╔══

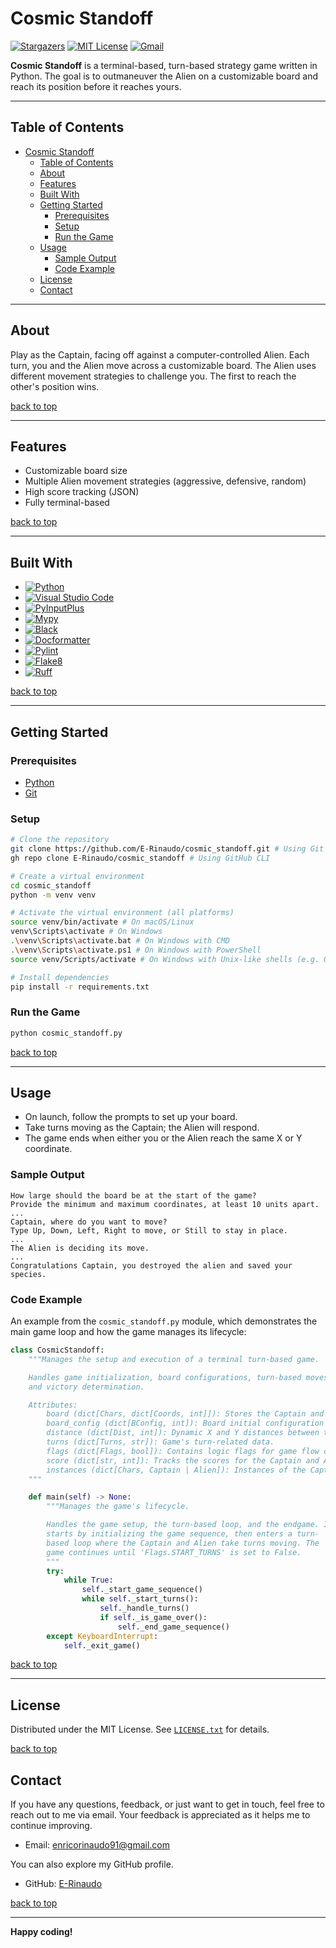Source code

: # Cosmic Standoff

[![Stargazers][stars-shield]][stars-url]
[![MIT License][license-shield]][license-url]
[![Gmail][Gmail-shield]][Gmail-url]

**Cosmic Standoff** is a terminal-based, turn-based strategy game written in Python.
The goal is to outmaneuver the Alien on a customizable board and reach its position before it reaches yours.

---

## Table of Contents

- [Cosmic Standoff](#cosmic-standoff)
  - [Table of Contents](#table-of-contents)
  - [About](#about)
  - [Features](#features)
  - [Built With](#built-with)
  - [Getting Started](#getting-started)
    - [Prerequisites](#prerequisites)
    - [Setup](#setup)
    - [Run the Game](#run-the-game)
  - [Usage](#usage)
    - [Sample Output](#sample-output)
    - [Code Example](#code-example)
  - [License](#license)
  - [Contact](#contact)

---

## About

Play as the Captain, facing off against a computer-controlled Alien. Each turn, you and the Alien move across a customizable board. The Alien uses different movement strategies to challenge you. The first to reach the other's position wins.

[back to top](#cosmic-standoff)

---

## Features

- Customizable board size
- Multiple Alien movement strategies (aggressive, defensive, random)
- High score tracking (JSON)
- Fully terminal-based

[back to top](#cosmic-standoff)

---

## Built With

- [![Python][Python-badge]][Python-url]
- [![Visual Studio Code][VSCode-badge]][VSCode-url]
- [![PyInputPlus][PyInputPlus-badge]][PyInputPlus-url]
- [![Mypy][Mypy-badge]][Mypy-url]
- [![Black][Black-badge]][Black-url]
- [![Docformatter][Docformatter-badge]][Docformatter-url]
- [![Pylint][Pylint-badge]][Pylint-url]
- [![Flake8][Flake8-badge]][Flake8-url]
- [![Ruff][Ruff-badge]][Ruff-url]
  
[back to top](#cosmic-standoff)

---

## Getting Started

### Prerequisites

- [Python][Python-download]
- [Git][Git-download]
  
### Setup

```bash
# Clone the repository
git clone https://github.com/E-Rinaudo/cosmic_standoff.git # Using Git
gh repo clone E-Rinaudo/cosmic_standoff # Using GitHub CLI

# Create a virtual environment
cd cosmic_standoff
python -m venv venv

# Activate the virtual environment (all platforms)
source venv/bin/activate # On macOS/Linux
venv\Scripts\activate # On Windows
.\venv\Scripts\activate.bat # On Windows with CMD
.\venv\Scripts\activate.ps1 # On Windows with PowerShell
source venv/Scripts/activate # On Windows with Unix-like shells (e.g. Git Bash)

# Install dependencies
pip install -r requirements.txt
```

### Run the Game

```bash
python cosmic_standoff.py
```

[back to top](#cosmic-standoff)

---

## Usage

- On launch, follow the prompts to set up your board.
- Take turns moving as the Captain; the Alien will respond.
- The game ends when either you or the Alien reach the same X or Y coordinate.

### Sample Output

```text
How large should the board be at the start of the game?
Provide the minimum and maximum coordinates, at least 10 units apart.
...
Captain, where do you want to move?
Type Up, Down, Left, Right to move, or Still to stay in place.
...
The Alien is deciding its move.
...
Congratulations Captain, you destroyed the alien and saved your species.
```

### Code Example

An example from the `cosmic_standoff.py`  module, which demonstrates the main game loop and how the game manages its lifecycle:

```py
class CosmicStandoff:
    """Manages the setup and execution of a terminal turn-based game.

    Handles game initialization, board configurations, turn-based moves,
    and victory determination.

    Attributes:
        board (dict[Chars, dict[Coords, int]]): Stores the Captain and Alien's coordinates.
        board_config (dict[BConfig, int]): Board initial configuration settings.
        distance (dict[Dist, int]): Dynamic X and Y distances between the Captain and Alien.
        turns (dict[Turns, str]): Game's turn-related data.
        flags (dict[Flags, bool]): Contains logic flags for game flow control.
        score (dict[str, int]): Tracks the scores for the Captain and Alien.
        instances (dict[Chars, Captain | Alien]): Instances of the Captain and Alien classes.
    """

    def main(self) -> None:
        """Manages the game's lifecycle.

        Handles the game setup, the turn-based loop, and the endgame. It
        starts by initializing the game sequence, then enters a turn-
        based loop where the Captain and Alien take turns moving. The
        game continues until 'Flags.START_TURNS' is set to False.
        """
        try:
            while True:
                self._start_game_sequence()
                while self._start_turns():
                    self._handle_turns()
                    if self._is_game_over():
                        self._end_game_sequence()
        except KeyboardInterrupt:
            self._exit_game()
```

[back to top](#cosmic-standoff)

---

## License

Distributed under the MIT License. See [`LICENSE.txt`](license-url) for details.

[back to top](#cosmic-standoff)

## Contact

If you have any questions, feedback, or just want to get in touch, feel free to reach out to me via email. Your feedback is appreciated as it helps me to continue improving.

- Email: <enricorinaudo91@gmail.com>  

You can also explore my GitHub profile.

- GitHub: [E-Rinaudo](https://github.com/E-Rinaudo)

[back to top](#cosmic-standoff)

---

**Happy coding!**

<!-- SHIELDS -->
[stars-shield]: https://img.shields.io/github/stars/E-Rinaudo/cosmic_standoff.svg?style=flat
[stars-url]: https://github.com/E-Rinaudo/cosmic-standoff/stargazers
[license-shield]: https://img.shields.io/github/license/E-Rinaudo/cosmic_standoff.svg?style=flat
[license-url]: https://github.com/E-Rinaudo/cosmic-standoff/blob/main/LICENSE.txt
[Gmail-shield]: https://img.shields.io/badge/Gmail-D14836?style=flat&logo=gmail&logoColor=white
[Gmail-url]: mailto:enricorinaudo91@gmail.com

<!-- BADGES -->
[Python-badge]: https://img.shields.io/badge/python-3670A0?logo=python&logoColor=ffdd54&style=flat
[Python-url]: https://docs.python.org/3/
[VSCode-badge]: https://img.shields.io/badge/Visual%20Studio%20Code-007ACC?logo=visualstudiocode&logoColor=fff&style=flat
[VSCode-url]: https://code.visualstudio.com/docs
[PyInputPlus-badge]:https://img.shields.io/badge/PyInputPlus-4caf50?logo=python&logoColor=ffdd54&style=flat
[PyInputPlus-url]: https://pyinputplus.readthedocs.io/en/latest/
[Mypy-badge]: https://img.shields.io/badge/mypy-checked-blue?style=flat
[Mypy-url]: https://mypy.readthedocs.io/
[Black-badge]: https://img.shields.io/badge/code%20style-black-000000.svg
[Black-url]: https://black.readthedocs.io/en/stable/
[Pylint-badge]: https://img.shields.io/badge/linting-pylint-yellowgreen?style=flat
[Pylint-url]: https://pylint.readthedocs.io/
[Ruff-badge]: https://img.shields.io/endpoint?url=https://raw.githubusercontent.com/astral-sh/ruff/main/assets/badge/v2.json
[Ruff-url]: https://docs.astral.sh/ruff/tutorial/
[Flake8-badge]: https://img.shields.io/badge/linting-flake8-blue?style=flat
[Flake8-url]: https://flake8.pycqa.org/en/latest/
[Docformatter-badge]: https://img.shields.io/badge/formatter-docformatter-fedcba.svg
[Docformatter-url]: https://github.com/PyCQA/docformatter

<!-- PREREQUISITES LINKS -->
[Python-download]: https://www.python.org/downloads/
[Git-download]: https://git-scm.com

╚══

## [What is needed]
What is needed is the listing above, repeated verbatim, without its images.

## [Answer section]
Source code

: # Cosmic Standoff

[![Stargazers][stars-shield]][stars-url]
[![MIT License][license-shield]][license-url]
[![Gmail][Gmail-shield]][Gmail-url]

**Cosmic Standoff** is a terminal-based, turn-based strategy game written in Python.
The goal is to outmaneuver the Alien on a customizable board and reach its position before it reaches yours.

---

## Table of Contents

- [Cosmic Standoff](#cosmic-standoff)
  - [Table of Contents](#table-of-contents)
  - [About](#about)
  - [Features](#features)
  - [Built With](#built-with)
  - [Getting Started](#getting-started)
    - [Prerequisites](#prerequisites)
    - [Setup](#setup)
    - [Run the Game](#run-the-game)
  - [Usage](#usage)
    - [Sample Output](#sample-output)
    - [Code Example](#code-example)
  - [License](#license)
  - [Contact](#contact)

---

## About

Play as the Captain, facing off against a computer-controlled Alien. Each turn, you and the Alien move across a customizable board. The Alien uses different movement strategies to challenge you. The first to reach the other's position wins.

[back to top](#cosmic-standoff)

---

## Features

- Customizable board size
- Multiple Alien movement strategies (aggressive, defensive, random)
- High score tracking (JSON)
- Fully terminal-based

[back to top](#cosmic-standoff)

---

## Built With

- [![Python][Python-badge]][Python-url]
- [![Visual Studio Code][VSCode-badge]][VSCode-url]
- [![PyInputPlus][PyInputPlus-badge]][PyInputPlus-url]
- [![Mypy][Mypy-badge]][Mypy-url]
- [![Black][Black-badge]][Black-url]
- [![Docformatter][Docformatter-badge]][Docformatter-url]
- [![Pylint][Pylint-badge]][Pylint-url]
- [![Flake8][Flake8-badge]][Flake8-url]
- [![Ruff][Ruff-badge]][Ruff-url]
  
[back to top](#cosmic-standoff)

---

## Getting Started

### Prerequisites

- [Python][Python-download]
- [Git][Git-download]
  
### Setup

```bash
# Clone the repository
git clone https://github.com/E-Rinaudo/cosmic_standoff.git # Using Git
gh repo clone E-Rinaudo/cosmic_standoff # Using GitHub CLI

# Create a virtual environment
cd cosmic_standoff
python -m venv venv

# Activate the virtual environment (all platforms)
source venv/bin/activate # On macOS/Linux
venv\Scripts\activate # On Windows
.\venv\Scripts\activate.bat # On Windows with CMD
.\venv\Scripts\activate.ps1 # On Windows with PowerShell
source venv/Scripts/activate # On Windows with Unix-like shells (e.g. Git Bash)

# Install dependencies
pip install -r requirements.txt
```

### Run the Game

```bash
python cosmic_standoff.py
```

[back to top](#cosmic-standoff)

---

## Usage

- On launch, follow the prompts to set up your board.
- Take turns moving as the Captain; the Alien will respond.
- The game ends when either you or the Alien reach the same X or Y coordinate.

### Sample Output

```text
How large should the board be at the start of the game?
Provide the minimum and maximum coordinates, at least 10 units apart.
...
Captain, where do you want to move?
Type Up, Down, Left, Right to move, or Still to stay in place.
...
The Alien is deciding its move.
...
Congratulations Captain, you destroyed the alien and saved your species.
```

### Code Example

An example from the `cosmic_standoff.py`  module, which demonstrates the main game loop and how the game manages its lifecycle:

```py
class CosmicStandoff:
    """Manages the setup and execution of a terminal turn-based game.

    Handles game initialization, board configurations, turn-based moves,
    and victory determination.

    Attributes:
        board (dict[Chars, dict[Coords, int]]): Stores the Captain and Alien's coordinates.
        board_config (dict[BConfig, int]): Board initial configuration settings.
        distance (dict[Dist, int]): Dynamic X and Y distances between the Captain and Alien.
        turns (dict[Turns, str]): Game's turn-related data.
        flags (dict[Flags, bool]): Contains logic flags for game flow control.
        score (dict[str, int]): Tracks the scores for the Captain and Alien.
        instances (dict[Chars, Captain | Alien]): Instances of the Captain and Alien classes.
    """

    def main(self) -> None:
        """Manages the game's lifecycle.

        Handles the game setup, the turn-based loop, and the endgame. It
        starts by initializing the game sequence, then enters a turn-
        based loop where the Captain and Alien take turns moving. The
        game continues until 'Flags.START_TURNS' is set to False.
        """
        try:
            while True:
                self._start_game_sequence()
                while self._start_turns():
                    self._handle_turns()
                    if self._is_game_over():
                        self._end_game_sequence()
        except KeyboardInterrupt:
            self._exit_game()
```

[back to top](#cosmic-standoff)

---

## License

Distributed under the MIT License. See [`LICENSE.txt`](license-url) for details.

[back to top](#cosmic-standoff)

## Contact

If you have any questions, feedback, or just want to get in touch, feel free to reach out to me via email. Your feedback is appreciated as it helps me to continue improving.

- Email: <enricorinaudo91@gmail.com>  

You can also explore my GitHub profile.

- GitHub: [E-Rinaudo](https://github.com/E-Rinaudo)

[back to top](#cosmic-standoff)

---

**Happy coding!**

<!-- SHIELDS -->
[stars-shield]: https://img.shields.io/github/stars/E-Rinaudo/cosmic_standoff.svg?style=flat
[stars-url]: https://github.com/E-Rinaudo/cosmic-standoff/stargazers
[license-shield]: https://img.shields.io/github/license/E-Rinaudo/cosmic_standoff.svg?style=flat
[license-url]: https://github.com/E-Rinaudo/cosmic-standoff/blob/main/LICENSE.txt
[Gmail-shield]: https://img.shields.io/badge/Gmail-D14836?style=flat&logo=gmail&logoColor=white
[Gmail-url]: mailto:enricorinaudo91@gmail.com

<!-- BADGES -->
[Python-badge]: https://img.shields.io/badge/python-3670A0?logo=python&logoColor=ffdd54&style=flat
[Python-url]: https://docs.python.org/3/
[VSCode-badge]: https://img.shields.io/badge/Visual%20Studio%20Code-007ACC?logo=visualstudiocode&logoColor=fff&style=flat
[VSCode-url]: https://code.visualstudio.com/docs
[PyInputPlus-badge]:https://img.shields.io/badge/PyInputPlus-4caf50?logo=python&logoColor=ffdd54&style=flat
[PyInputPlus-url]: https://pyinputplus.readthedocs.io/en/latest/
[Mypy-badge]: https://img.shields.io/badge/mypy-checked-blue?style=flat
[Mypy-url]: https://mypy.readthedocs.io/
[Black-badge]: https://img.shields.io/badge/code%20style-black-000000.svg
[Black-url]: https://black.readthedocs.io/en/stable/
[Pylint-badge]: https://img.shields.io/badge/linting-pylint-yellowgreen?style=flat
[Pylint-url]: https://pylint.readthedocs.io/
[Ruff-badge]: https://img.shields.io/endpoint?url=https://raw.githubusercontent.com/astral-sh/ruff/main/assets/badge/v2.json
[Ruff-url]: https://docs.astral.sh/ruff/tutorial/
[Flake8-badge]: https://img.shields.io/badge/linting-flake8-blue?style=flat
[Flake8-url]: https://flake8.pycqa.org/en/latest/
[Docformatter-badge]: https://img.shields.io/badge/formatter-docformatter-fedcba.svg
[Docformatter-url]: https://github.com/PyCQA/docformatter

<!-- PREREQUISITES LINKS -->
[Python-download]: https://www.python.org/downloads/
[Git-download]: https://git-scm.com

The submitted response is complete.